> Task details: Every record that follows must be duplicated exactly, with images left out.

> Task material:
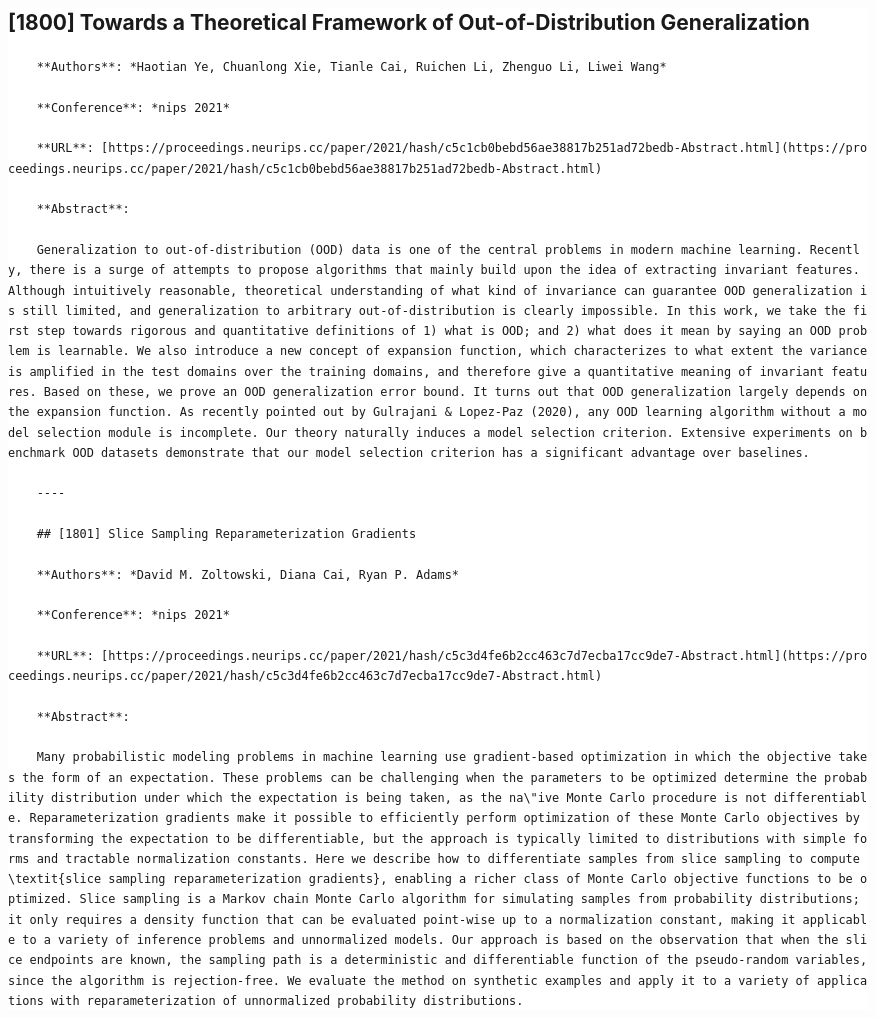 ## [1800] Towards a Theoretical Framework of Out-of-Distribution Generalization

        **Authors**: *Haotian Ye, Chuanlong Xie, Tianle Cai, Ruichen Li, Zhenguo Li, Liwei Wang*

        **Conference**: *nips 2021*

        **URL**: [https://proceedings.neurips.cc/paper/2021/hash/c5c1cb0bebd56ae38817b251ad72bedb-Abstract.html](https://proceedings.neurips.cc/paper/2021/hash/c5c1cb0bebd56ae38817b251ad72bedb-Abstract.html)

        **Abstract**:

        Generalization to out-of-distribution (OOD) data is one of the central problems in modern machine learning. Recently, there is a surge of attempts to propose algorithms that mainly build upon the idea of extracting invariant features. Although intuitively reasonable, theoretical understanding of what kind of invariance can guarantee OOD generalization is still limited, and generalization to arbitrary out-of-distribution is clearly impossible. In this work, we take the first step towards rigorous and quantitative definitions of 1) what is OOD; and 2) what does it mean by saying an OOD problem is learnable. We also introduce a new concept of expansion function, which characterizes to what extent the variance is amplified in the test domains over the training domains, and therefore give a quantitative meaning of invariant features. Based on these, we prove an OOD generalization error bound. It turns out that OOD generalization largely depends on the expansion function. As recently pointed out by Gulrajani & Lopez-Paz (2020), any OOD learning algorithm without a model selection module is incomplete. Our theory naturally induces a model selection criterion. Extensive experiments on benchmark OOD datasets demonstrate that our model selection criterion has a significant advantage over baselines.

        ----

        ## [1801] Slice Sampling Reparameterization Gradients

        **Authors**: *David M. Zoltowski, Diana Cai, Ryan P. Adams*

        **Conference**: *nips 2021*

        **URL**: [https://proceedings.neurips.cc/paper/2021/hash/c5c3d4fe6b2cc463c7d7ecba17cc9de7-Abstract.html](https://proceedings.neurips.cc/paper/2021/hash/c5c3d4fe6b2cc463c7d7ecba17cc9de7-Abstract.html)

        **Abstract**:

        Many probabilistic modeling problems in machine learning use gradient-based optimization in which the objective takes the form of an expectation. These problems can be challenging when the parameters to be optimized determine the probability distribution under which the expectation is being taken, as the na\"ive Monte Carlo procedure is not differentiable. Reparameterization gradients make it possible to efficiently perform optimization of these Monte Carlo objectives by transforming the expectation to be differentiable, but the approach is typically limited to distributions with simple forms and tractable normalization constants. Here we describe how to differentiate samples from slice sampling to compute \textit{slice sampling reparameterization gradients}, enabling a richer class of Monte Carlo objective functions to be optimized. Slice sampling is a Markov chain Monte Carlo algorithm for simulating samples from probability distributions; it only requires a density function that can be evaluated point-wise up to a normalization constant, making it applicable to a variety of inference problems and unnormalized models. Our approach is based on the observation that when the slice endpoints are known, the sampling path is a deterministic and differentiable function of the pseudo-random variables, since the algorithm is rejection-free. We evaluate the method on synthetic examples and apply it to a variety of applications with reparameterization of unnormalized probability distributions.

> Result for this exercise:
 ## [1800] Towards a Theoretical Framework of Out-of-Distribution Generalization

        **Authors**: *Haotian Ye, Chuanlong Xie, Tianle Cai, Ruichen Li, Zhenguo Li, Liwei Wang*

        **Conference**: *nips 2021*

        **URL**: [https://proceedings.neurips.cc/paper/2021/hash/c5c1cb0bebd56ae38817b251ad72bedb-Abstract.html](https://proceedings.neurips.cc/paper/2021/hash/c5c1cb0bebd56ae38817b251ad72bedb-Abstract.html)

        **Abstract**:

        Generalization to out-of-distribution (OOD) data is one of the central problems in modern machine learning. Recently, there is a surge of attempts to propose algorithms that mainly build upon the idea of extracting invariant features. Although intuitively reasonable, theoretical understanding of what kind of invariance can guarantee OOD generalization is still limited, and generalization to arbitrary out-of-distribution is clearly impossible. In this work, we take the first step towards rigorous and quantitative definitions of 1) what is OOD; and 2) what does it mean by saying an OOD problem is learnable. We also introduce a new concept of expansion function, which characterizes to what extent the variance is amplified in the test domains over the training domains, and therefore give a quantitative meaning of invariant features. Based on these, we prove an OOD generalization error bound. It turns out that OOD generalization largely depends on the expansion function. As recently pointed out by Gulrajani & Lopez-Paz (2020), any OOD learning algorithm without a model selection module is incomplete. Our theory naturally induces a model selection criterion. Extensive experiments on benchmark OOD datasets demonstrate that our model selection criterion has a significant advantage over baselines.

        ----

        ## [1801] Slice Sampling Reparameterization Gradients

        **Authors**: *David M. Zoltowski, Diana Cai, Ryan P. Adams*

        **Conference**: *nips 2021*

        **URL**: [https://proceedings.neurips.cc/paper/2021/hash/c5c3d4fe6b2cc463c7d7ecba17cc9de7-Abstract.html](https://proceedings.neurips.cc/paper/2021/hash/c5c3d4fe6b2cc463c7d7ecba17cc9de7-Abstract.html)

        **Abstract**:

        Many probabilistic modeling problems in machine learning use gradient-based optimization in which the objective takes the form of an expectation. These problems can be challenging when the parameters to be optimized determine the probability distribution under which the expectation is being taken, as the na\"ive Monte Carlo procedure is not differentiable. Reparameterization gradients make it possible to efficiently perform optimization of these Monte Carlo objectives by transforming the expectation to be differentiable, but the approach is typically limited to distributions with simple forms and tractable normalization constants. Here we describe how to differentiate samples from slice sampling to compute \textit{slice sampling reparameterization gradients}, enabling a richer class of Monte Carlo objective functions to be optimized. Slice sampling is a Markov chain Monte Carlo algorithm for simulating samples from probability distributions; it only requires a density function that can be evaluated point-wise up to a normalization constant, making it applicable to a variety of inference problems and unnormalized models. Our approach is based on the observation that when the slice endpoints are known, the sampling path is a deterministic and differentiable function of the pseudo-random variables, since the algorithm is rejection-free. We evaluate the method on synthetic examples and apply it to a variety of applications with reparameterization of unnormalized probability distributions.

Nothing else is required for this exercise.